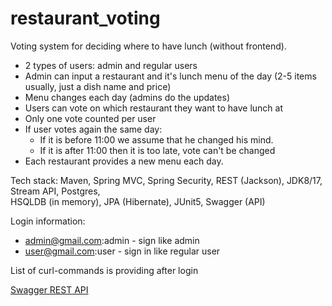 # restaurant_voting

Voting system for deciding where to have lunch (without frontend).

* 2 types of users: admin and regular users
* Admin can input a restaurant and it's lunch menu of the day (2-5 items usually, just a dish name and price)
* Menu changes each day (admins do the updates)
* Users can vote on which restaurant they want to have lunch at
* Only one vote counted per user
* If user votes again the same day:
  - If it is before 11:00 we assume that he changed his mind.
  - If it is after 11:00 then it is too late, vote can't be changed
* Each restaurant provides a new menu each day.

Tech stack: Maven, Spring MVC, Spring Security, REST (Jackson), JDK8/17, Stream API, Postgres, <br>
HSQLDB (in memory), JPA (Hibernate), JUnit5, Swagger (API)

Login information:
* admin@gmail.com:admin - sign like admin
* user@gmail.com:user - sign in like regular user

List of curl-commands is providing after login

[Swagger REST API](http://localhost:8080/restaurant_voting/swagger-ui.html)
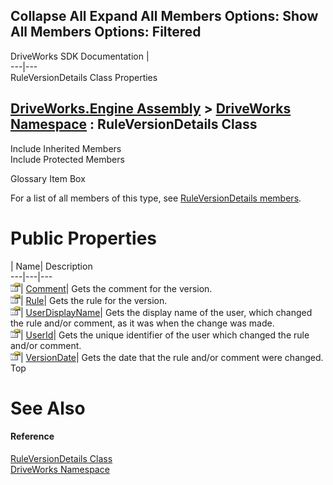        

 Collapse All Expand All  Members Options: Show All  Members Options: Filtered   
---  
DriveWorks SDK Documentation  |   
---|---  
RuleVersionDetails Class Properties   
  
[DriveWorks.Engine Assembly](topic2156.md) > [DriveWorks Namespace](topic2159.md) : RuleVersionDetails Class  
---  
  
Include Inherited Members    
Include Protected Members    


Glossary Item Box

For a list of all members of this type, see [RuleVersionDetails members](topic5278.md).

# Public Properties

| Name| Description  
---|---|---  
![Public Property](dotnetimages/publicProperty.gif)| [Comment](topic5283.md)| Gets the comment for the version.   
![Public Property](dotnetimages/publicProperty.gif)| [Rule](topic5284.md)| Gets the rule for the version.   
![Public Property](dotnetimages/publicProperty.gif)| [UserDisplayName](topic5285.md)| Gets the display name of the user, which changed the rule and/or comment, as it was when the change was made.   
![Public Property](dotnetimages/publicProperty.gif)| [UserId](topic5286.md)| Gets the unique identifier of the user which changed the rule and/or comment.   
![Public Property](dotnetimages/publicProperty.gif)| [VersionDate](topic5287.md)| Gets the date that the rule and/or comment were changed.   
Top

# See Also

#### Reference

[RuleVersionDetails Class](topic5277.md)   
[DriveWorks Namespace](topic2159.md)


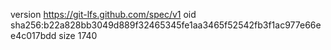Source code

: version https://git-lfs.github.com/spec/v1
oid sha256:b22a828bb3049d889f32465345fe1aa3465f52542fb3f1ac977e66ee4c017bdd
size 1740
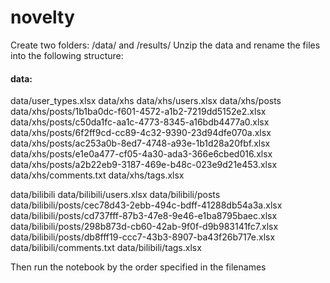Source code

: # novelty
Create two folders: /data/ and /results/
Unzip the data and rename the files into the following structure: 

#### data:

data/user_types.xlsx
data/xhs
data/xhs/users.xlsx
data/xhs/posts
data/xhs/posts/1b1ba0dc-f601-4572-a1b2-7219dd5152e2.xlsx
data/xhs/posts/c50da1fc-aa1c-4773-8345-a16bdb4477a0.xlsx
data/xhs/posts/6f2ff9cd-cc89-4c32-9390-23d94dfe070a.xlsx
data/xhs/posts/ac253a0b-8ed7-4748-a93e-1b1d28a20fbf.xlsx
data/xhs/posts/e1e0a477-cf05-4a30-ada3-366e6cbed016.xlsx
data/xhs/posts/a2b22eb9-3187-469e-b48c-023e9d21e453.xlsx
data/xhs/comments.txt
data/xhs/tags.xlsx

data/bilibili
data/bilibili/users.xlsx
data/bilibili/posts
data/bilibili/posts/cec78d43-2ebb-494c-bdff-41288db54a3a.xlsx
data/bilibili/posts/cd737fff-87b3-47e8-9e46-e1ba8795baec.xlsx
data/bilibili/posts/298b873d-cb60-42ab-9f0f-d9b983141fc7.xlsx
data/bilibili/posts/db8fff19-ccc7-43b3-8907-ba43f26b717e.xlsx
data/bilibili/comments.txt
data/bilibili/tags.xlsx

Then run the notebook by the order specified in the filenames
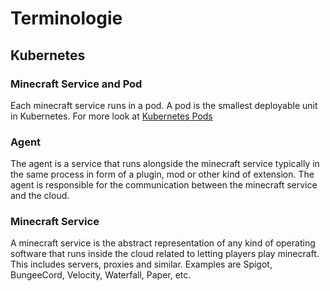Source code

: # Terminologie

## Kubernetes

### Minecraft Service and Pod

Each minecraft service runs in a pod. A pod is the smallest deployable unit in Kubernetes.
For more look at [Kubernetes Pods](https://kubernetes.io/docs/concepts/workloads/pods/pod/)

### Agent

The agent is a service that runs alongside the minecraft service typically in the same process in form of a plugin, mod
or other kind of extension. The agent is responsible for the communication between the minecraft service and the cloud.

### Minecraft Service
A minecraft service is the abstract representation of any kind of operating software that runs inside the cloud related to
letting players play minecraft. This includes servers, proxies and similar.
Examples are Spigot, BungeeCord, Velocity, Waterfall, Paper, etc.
...
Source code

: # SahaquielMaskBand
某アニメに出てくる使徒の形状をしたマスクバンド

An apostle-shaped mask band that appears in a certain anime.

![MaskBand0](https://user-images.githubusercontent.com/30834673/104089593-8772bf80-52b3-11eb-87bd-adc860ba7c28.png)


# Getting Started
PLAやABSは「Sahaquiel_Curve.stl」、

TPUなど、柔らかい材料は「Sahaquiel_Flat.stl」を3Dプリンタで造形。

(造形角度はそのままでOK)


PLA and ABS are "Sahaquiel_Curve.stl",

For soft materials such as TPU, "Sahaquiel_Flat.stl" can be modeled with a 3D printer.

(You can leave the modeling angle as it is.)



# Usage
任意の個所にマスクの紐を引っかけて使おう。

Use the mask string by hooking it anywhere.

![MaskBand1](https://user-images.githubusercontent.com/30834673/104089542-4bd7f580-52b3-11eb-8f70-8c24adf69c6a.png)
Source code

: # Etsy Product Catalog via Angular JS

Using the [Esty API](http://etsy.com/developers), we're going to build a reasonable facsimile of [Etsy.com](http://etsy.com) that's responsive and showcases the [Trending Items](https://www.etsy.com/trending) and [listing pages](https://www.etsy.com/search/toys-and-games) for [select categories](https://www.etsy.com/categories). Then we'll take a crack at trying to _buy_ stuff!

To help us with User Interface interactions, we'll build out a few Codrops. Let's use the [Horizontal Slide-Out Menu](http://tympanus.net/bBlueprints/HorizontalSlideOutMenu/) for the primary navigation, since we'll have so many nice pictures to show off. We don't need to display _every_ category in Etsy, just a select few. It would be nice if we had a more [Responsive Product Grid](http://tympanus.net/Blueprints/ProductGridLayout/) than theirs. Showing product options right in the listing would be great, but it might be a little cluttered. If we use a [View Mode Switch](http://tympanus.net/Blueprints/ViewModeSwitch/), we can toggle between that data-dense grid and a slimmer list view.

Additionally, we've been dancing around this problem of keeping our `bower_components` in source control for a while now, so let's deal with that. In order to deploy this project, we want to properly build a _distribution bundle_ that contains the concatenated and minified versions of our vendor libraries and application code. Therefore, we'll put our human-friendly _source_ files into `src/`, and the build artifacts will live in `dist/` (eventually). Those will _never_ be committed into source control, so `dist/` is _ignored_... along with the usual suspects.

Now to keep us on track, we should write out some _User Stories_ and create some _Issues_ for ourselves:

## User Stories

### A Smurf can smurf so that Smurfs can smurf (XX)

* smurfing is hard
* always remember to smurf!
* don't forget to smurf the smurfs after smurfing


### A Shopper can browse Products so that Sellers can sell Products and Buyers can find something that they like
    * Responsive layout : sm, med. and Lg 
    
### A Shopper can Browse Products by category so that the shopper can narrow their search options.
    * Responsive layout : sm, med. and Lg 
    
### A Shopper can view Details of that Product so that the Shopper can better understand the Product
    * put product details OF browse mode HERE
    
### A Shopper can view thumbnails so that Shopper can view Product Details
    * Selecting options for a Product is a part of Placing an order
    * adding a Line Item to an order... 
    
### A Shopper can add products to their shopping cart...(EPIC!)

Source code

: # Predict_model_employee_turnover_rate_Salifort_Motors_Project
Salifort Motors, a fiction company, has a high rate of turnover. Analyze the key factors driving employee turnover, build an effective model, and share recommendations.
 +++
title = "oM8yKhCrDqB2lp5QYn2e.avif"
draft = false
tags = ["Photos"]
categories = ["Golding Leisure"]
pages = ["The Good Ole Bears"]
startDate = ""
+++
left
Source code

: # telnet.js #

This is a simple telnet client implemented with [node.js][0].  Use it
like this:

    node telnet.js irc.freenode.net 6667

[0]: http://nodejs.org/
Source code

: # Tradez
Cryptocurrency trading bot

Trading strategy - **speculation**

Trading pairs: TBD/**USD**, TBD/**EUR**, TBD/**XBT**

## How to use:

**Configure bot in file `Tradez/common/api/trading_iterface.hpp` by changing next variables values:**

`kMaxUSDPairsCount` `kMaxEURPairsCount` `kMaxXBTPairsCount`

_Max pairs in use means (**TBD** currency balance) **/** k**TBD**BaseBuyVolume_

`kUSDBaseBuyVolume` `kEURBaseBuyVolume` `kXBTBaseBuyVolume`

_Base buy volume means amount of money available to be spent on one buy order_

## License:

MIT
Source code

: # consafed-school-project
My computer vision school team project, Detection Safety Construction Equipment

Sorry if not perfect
...
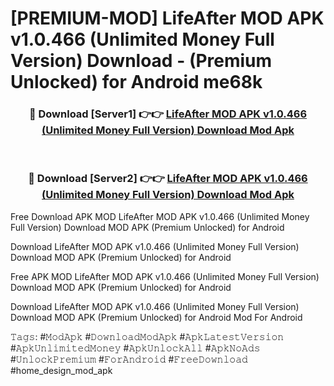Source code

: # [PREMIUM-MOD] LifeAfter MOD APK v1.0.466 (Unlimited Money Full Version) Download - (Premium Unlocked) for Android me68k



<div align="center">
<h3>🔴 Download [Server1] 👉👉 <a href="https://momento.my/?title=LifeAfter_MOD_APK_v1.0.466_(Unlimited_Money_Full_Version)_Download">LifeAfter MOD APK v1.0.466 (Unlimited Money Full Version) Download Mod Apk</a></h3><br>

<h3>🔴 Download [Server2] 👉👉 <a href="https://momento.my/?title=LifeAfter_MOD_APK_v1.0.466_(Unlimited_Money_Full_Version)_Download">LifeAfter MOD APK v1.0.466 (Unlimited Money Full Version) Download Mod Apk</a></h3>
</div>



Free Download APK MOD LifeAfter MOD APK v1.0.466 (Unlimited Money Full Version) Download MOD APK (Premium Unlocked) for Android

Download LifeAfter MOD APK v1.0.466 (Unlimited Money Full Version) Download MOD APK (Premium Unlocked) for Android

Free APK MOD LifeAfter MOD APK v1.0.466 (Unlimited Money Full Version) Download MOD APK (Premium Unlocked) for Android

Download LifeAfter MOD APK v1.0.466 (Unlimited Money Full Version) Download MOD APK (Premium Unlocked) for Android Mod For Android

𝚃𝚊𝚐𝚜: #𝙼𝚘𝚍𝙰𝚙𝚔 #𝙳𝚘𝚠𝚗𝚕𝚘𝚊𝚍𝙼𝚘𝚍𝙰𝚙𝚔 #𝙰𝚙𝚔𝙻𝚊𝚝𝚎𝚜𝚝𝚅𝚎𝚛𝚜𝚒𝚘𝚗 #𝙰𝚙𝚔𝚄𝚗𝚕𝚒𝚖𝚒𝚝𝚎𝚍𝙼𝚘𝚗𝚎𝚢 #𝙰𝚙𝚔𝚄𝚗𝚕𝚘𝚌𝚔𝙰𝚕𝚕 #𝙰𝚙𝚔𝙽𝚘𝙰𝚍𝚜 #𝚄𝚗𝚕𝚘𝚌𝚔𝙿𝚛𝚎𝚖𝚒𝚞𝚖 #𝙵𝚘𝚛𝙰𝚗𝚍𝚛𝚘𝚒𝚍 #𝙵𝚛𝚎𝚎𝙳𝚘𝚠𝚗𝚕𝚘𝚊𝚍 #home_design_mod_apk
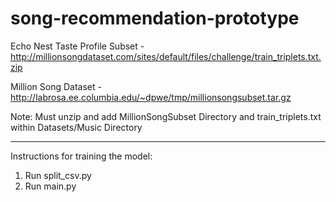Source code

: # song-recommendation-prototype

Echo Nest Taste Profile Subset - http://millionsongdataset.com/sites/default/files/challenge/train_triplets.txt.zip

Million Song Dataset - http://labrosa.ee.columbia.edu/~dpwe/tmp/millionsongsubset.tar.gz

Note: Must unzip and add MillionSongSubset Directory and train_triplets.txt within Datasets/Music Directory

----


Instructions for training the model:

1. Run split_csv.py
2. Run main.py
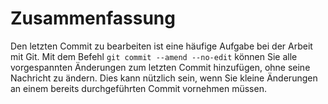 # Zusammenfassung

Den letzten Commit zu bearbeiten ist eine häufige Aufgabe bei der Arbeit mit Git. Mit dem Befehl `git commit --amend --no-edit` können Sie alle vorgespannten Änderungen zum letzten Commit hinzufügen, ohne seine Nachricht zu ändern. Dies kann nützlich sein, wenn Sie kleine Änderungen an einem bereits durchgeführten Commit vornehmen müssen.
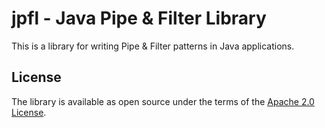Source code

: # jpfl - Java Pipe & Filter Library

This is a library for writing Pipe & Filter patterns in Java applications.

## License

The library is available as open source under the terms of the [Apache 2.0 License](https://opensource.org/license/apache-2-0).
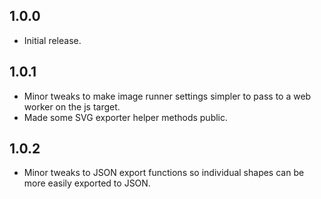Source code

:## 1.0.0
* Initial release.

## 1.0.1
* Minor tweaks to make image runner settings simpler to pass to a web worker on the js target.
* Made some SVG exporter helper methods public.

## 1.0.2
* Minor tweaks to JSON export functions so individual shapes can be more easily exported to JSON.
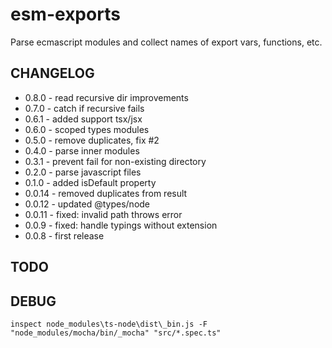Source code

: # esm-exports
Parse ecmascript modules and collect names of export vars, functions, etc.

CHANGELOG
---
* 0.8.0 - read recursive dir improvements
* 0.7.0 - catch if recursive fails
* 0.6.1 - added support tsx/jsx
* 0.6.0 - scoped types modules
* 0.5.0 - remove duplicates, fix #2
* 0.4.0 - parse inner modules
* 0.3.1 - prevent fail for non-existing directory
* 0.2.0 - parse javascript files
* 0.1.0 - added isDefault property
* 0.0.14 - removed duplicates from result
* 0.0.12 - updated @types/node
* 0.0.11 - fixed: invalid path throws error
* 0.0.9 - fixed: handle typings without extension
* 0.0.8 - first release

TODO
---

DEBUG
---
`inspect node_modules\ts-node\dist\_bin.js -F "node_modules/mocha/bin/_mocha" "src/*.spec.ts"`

■ **Work task**:
Search the listing above for "tweaks" and copy every line that holds it.

■ **Answer box**:
* Minor tweaks to make image runner settings simpler to pass to a web worker on the js target.
* Minor tweaks to JSON export functions so individual shapes can be more easily exported to JSON.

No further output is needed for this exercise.